おかゆは、11世紀頃から文献に現れ始めている。日本の家庭では離乳食として、もしくは病気の時に造ることが多い。

基本はシンプルな白いおかゆ

「白がゆ」は何の味もついていない基本形。米と水の割合によってごはんより少し軟らかいものから、ごはんの粒がほとんど残らないペースト状のものまで硬さもいろいろだ。「白がゆ」は味の濃いおかずと一緒に食することが多く、梅の実を塩に浸して干した「梅干し」もその一つ。

白がゆと相性の良いおかず

白がゆとよく一緒に食べるのが塩昆布や漬物など。漬物は野菜を塩や米ぬかなどに漬け込んだもの。

七草がゆ

日本では古くから、一年の健康を願って1月7日に七草がゆを食べる風習がある。

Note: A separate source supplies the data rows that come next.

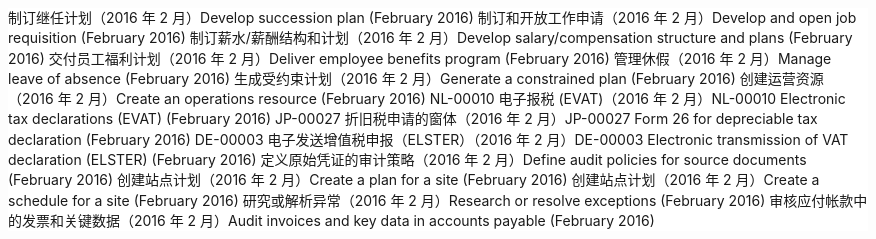 <td align="left"><span data-ttu-id="bb342-177">制订继任计划（2016 年 2 月）</span><span class="sxs-lookup"><span data-stu-id="bb342-177">Develop succession plan (February 2016)</span></span></td>
</tr>
<tr class="even">
<td align="left"><span data-ttu-id="bb342-178">制订和开放工作申请（2016 年 2 月）</span><span class="sxs-lookup"><span data-stu-id="bb342-178">Develop and open job requisition (February 2016)</span></span></td>
</tr>
<tr class="odd">
<td align="left"><span data-ttu-id="bb342-179">制订薪水/薪酬结构和计划（2016 年 2 月）</span><span class="sxs-lookup"><span data-stu-id="bb342-179">Develop salary/compensation structure and plans (February 2016)</span></span></td>
</tr>
<tr class="even">
<td align="left"><span data-ttu-id="bb342-180">交付员工福利计划（2016 年 2 月）</span><span class="sxs-lookup"><span data-stu-id="bb342-180">Deliver employee benefits program (February 2016)</span></span></td>
</tr>
<tr class="odd">
<td align="left"><span data-ttu-id="bb342-181">管理休假（2016 年 2 月）</span><span class="sxs-lookup"><span data-stu-id="bb342-181">Manage leave of absence (February 2016)</span></span></td>
</tr>
<tr class="even">
<td align="left"><span data-ttu-id="bb342-182">生成受约束计划（2016 年 2 月）</span><span class="sxs-lookup"><span data-stu-id="bb342-182">Generate a constrained plan (February 2016)</span></span></td>
</tr>
<tr class="odd">
<td align="left"><span data-ttu-id="bb342-183">创建运营资源（2016 年 2 月）</span><span class="sxs-lookup"><span data-stu-id="bb342-183">Create an operations resource (February 2016)</span></span></td>
</tr>
<tr class="even">
<td align="left"><span data-ttu-id="bb342-184">NL-00010 电子报税 (EVAT)（2016 年 2 月）</span><span class="sxs-lookup"><span data-stu-id="bb342-184">NL-00010 Electronic tax declarations (EVAT) (February 2016)</span></span></td>
</tr>
<tr class="odd">
<td align="left"><span data-ttu-id="bb342-185">JP-00027 折旧税申请的窗体（2016 年 2 月）</span><span class="sxs-lookup"><span data-stu-id="bb342-185">JP-00027 Form 26 for depreciable tax declaration (February 2016)</span></span></td>
</tr>
<tr class="even">
<td align="left"><span data-ttu-id="bb342-186">DE-00003 电子发送增值税申报（ELSTER）（2016 年 2 月）</span><span class="sxs-lookup"><span data-stu-id="bb342-186">DE-00003 Electronic transmission of VAT declaration (ELSTER) (February 2016)</span></span></td>
</tr>
<tr class="odd">
<td align="left"><span data-ttu-id="bb342-187">定义原始凭证的审计策略（2016 年 2 月）</span><span class="sxs-lookup"><span data-stu-id="bb342-187">Define audit policies for source documents (February 2016)</span></span></td>
</tr>
<tr class="even">
<td align="left"><span data-ttu-id="bb342-188">创建站点计划（2016 年 2 月）</span><span class="sxs-lookup"><span data-stu-id="bb342-188">Create a plan for a site (February 2016)</span></span></td>
</tr>
<tr class="odd">
<td align="left"><span data-ttu-id="bb342-189">创建站点计划（2016 年 2 月）</span><span class="sxs-lookup"><span data-stu-id="bb342-189">Create a schedule for a site (February 2016)</span></span></td>
</tr>
<tr class="even">
<td align="left"><span data-ttu-id="bb342-190">研究或解析异常（2016 年 2 月）</span><span class="sxs-lookup"><span data-stu-id="bb342-190">Research or resolve exceptions (February 2016)</span></span></td>
</tr>
<tr class="odd">
<td align="left"><span data-ttu-id="bb342-191">审核应付帐款中的发票和关键数据（2016 年 2 月）</span><span class="sxs-lookup"><span data-stu-id="bb342-191">Audit invoices and key data in accounts payable (February 2016)</span></span></td>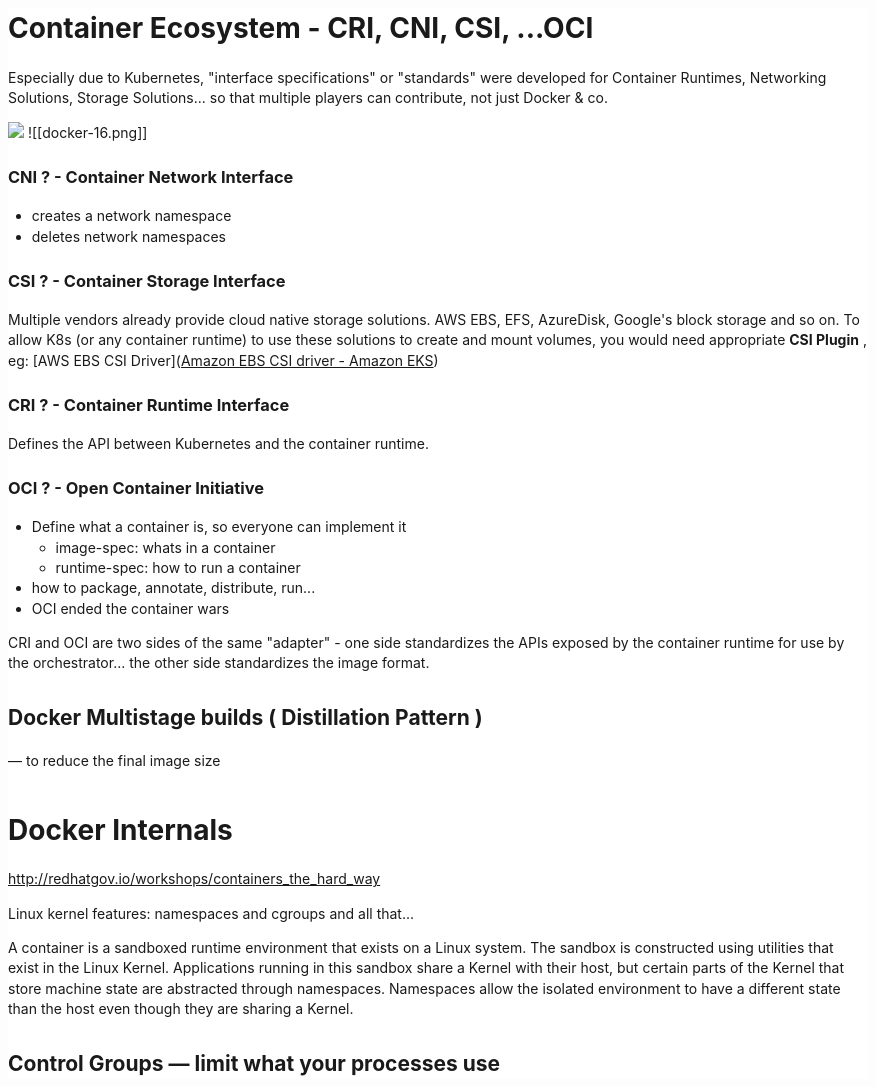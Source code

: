 # Container Ecosystem - CRI, CNI, CSI, ...OCI
Especially due to Kubernetes, "interface specifications" or "standards" were developed for Container Runtimes, Networking Solutions, Storage Solutions... so that multiple players can contribute, not just Docker & co.

![](https://www.tutorialworks.com/assets/images/container-ecosystem.drawio.png)
![[docker-16.png]]
### CNI ? - Container Network Interface

- creates a network namespace
- deletes network namespaces

### CSI ? - Container Storage Interface
Multiple vendors already provide cloud native storage solutions. AWS EBS, EFS, AzureDisk, Google's block storage and so on. To allow K8s (or any container runtime) to use these solutions to create and mount volumes, you would need appropriate **CSI Plugin** , eg: [AWS EBS CSI Driver]([Amazon EBS CSI driver - Amazon EKS](https://docs.aws.amazon.com/eks/latest/userguide/ebs-csi.html))

### CRI ? - Container Runtime Interface

Defines the API between Kubernetes and the container runtime.

### OCI ? - Open Container Initiative

- Define what a container is, so everyone can implement it
  - image-spec: whats in a container
  - runtime-spec: how to run a container
- how to package, annotate, distribute, run...
- OCI ended the container wars

CRI and OCI are two sides of the same "adapter" - one side standardizes the APIs exposed by the container runtime for use by the orchestrator... the other side standardizes the image format.

## Docker Multistage builds ( Distillation Pattern )

&mdash; to reduce the final image size

# Docker Internals

<http://redhatgov.io/workshops/containers_the_hard_way>

Linux kernel features: namespaces and cgroups and all that...

A container is a sandboxed runtime environment that exists on a Linux system. The sandbox is constructed using utilities that exist in the Linux Kernel. Applications running in this sandbox share a Kernel with their host, but certain parts of the Kernel that store machine state are abstracted through namespaces. Namespaces allow the isolated environment to have a different state than the host even though they are sharing a Kernel.

## Control Groups &mdash; limit what your processes use
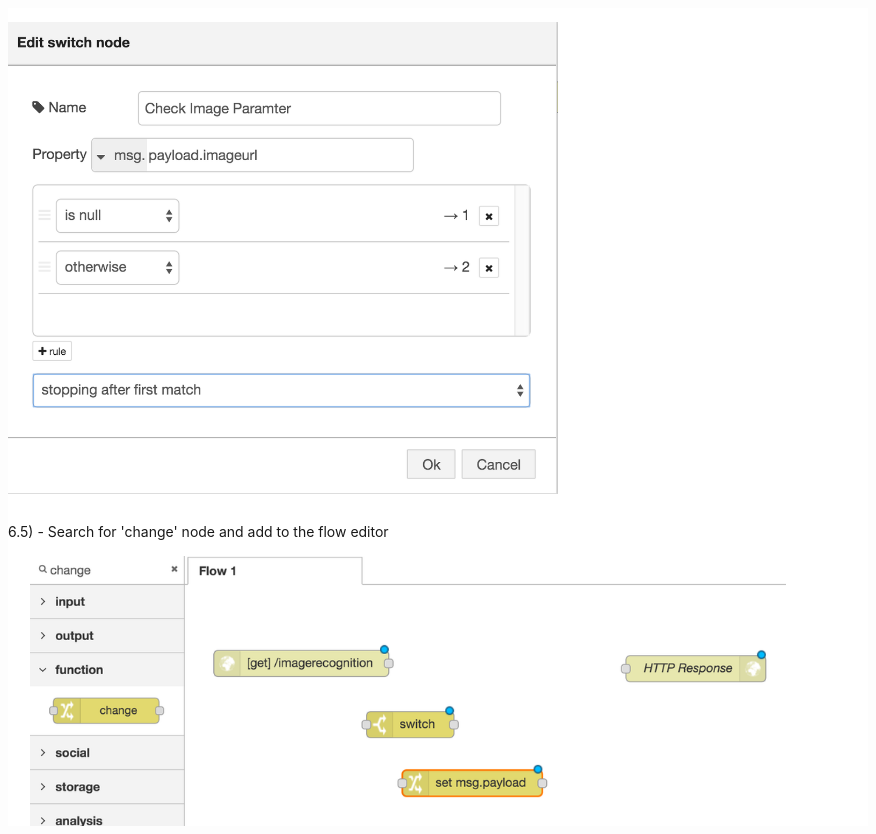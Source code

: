 <img src="images/appflow-step5.png" height="500" width ="550" align="center">



6.5)  - Search for 'change' node and add to the flow editor 

<img src="images/appflow-step6.png" height="270" width ="800" align="center">	
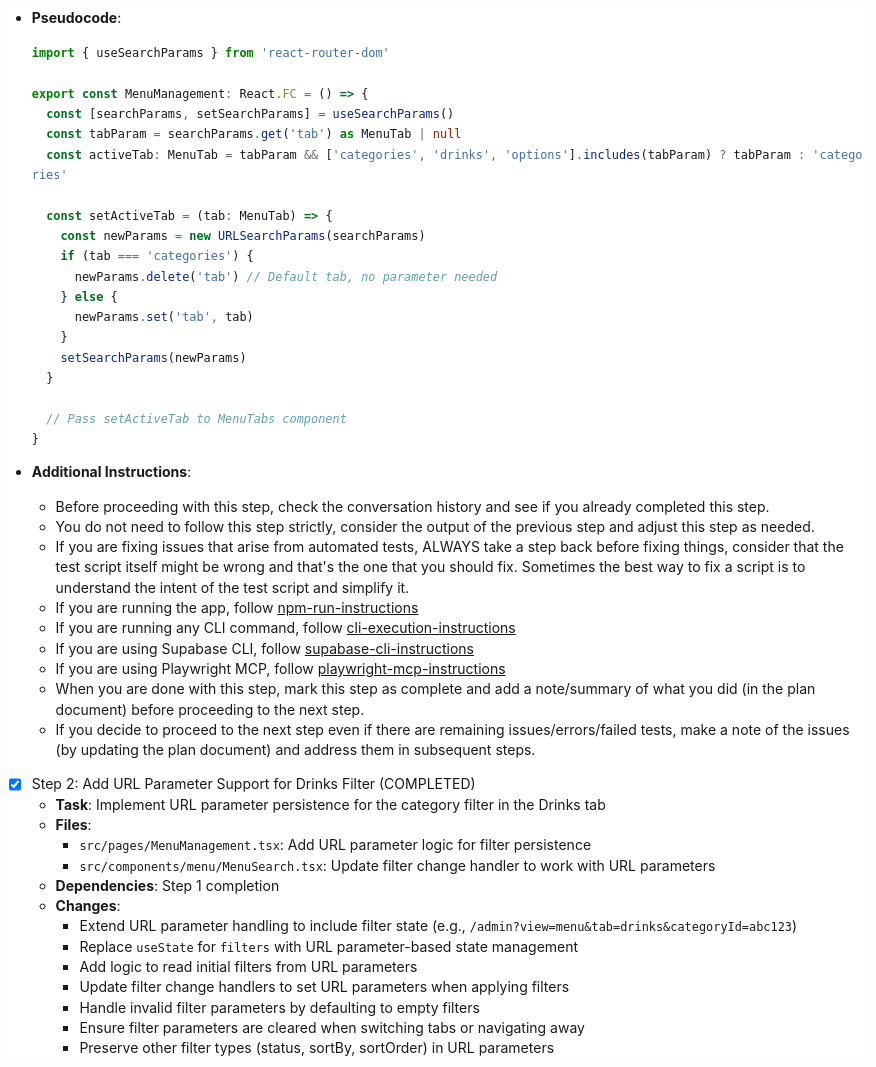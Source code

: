   - **Pseudocode**:

    ```typescript
    import { useSearchParams } from 'react-router-dom'
    
    export const MenuManagement: React.FC = () => {
      const [searchParams, setSearchParams] = useSearchParams()
      const tabParam = searchParams.get('tab') as MenuTab | null
      const activeTab: MenuTab = tabParam && ['categories', 'drinks', 'options'].includes(tabParam) ? tabParam : 'categories'
      
      const setActiveTab = (tab: MenuTab) => {
        const newParams = new URLSearchParams(searchParams)
        if (tab === 'categories') {
          newParams.delete('tab') // Default tab, no parameter needed
        } else {
          newParams.set('tab', tab)
        }
        setSearchParams(newParams)
      }
      
      // Pass setActiveTab to MenuTabs component
    }
    ```

  - **Additional Instructions**:
    - Before proceeding with this step, check the conversation history and see if you already completed this step.
    - You do not need to follow this step strictly, consider the output of the previous step and adjust this step as needed.
    - If you are fixing issues that arise from automated tests, ALWAYS take a step back before fixing things, consider that the test script itself might be wrong and that's the one that you should fix. Sometimes the best way to fix a script is to understand the intent of the test script and simplify it.
    - If you are running the app, follow [npm-run-instructions](/.github/prompt-snippets/npm-run-instructions.md)
    - If you are running any CLI command, follow [cli-execution-instructions](/.github/prompt-snippets/cli-execution-instructions.md)
    - If you are using Supabase CLI, follow [supabase-cli-instructions](/.github/prompt-snippets/supabase-cli-instructions.md)
    - If you are using Playwright MCP, follow [playwright-mcp-instructions](/.github/prompt-snippets/playwright-mcp-instructions.md)
    - When you are done with this step, mark this step as complete and add a note/summary of what you did (in the plan document) before proceeding to the next step.
    - If you decide to proceed to the next step even if there are remaining issues/errors/failed tests, make a note of the issues (by updating the plan document) and address them in subsequent steps.

- [x] Step 2: Add URL Parameter Support for Drinks Filter (COMPLETED)
  - **Task**: Implement URL parameter persistence for the category filter in the Drinks tab
  - **Files**:
    - `src/pages/MenuManagement.tsx`: Add URL parameter logic for filter persistence
    - `src/components/menu/MenuSearch.tsx`: Update filter change handler to work with URL parameters
  - **Dependencies**: Step 1 completion
  - **Changes**:
    - Extend URL parameter handling to include filter state (e.g., `/admin?view=menu&tab=drinks&categoryId=abc123`)
    - Replace `useState` for `filters` with URL parameter-based state management
    - Add logic to read initial filters from URL parameters
    - Update filter change handlers to set URL parameters when applying filters
    - Handle invalid filter parameters by defaulting to empty filters
    - Ensure filter parameters are cleared when switching tabs or navigating away
    - Preserve other filter types (status, sortBy, sortOrder) in URL parameters
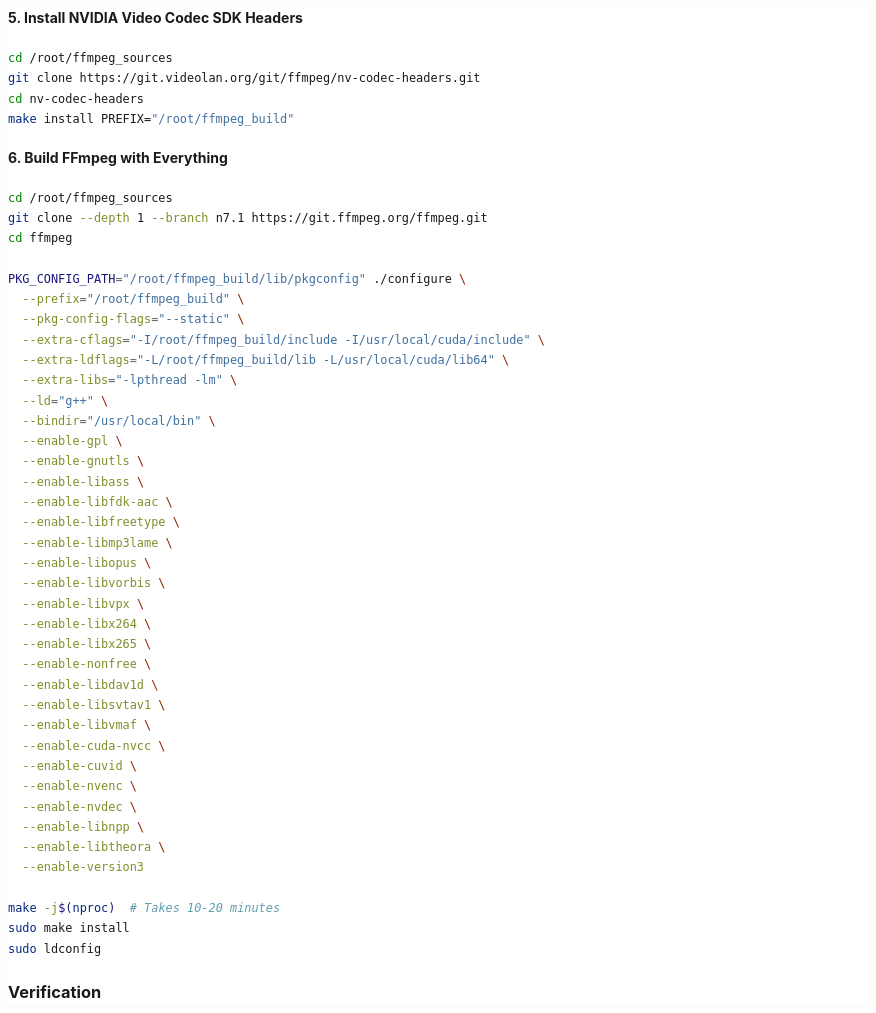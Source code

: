 #### 5. Install NVIDIA Video Codec SDK Headers

```bash
cd /root/ffmpeg_sources
git clone https://git.videolan.org/git/ffmpeg/nv-codec-headers.git
cd nv-codec-headers
make install PREFIX="/root/ffmpeg_build"
```

#### 6. Build FFmpeg with Everything

```bash
cd /root/ffmpeg_sources
git clone --depth 1 --branch n7.1 https://git.ffmpeg.org/ffmpeg.git
cd ffmpeg

PKG_CONFIG_PATH="/root/ffmpeg_build/lib/pkgconfig" ./configure \
  --prefix="/root/ffmpeg_build" \
  --pkg-config-flags="--static" \
  --extra-cflags="-I/root/ffmpeg_build/include -I/usr/local/cuda/include" \
  --extra-ldflags="-L/root/ffmpeg_build/lib -L/usr/local/cuda/lib64" \
  --extra-libs="-lpthread -lm" \
  --ld="g++" \
  --bindir="/usr/local/bin" \
  --enable-gpl \
  --enable-gnutls \
  --enable-libass \
  --enable-libfdk-aac \
  --enable-libfreetype \
  --enable-libmp3lame \
  --enable-libopus \
  --enable-libvorbis \
  --enable-libvpx \
  --enable-libx264 \
  --enable-libx265 \
  --enable-nonfree \
  --enable-libdav1d \
  --enable-libsvtav1 \
  --enable-libvmaf \
  --enable-cuda-nvcc \
  --enable-cuvid \
  --enable-nvenc \
  --enable-nvdec \
  --enable-libnpp \
  --enable-libtheora \
  --enable-version3

make -j$(nproc)  # Takes 10-20 minutes
sudo make install
sudo ldconfig
```

### Verification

七草がゆとは米と一緒に「セリ」、「ナズナ」、「ゴギョウ」、「ハコベラ」、「ホトケノザ」、「スズナ」、「スズシロ」の七種の野菜を炊いたものを差す。お正月の暴飲暴食で弱った胃腸を休める効果を期待したものではないかとも言われている。

小豆入りのおかゆ

日本には1月15日に小豆と米を軟らかく炊いた「小豆がゆ」を食す風習もある。昔から小豆は魔よけの力があるとの言い伝えがあり、小豆がゆを食べることで悪い気や疫病が近づかないことを願ったもの。この日は陰暦で満月の日にあたり、それを望む日に食べるおかゆという意味で別名「望かゆ」とも呼ばれている。

茶がゆ

奈良県を中心に食べられている「茶がゆ」は、日本茶(緑茶)を炒って作る「ほうじ茶」を水で出した汁に、米を入れて炊いたもの。もともとはこの地域の寺の僧侶が千年以上も前から食べていたものだった。夏は冷やして食べたり、野菜類やイモ、豆類を入れることもある。

鍋料理は雑炊で締めくくるのが日本流

鍋料理の具材を食べ終わったら、残りの汁にごはんを投じて「雑炊」を作る日本人も多い。鍋料理を提供するレストランでは、たいてい「雑炊セット(ごはんと卵、刻んだネギなどのセット)」を追加オーダーすることができる。

※記事掲載時の情報です。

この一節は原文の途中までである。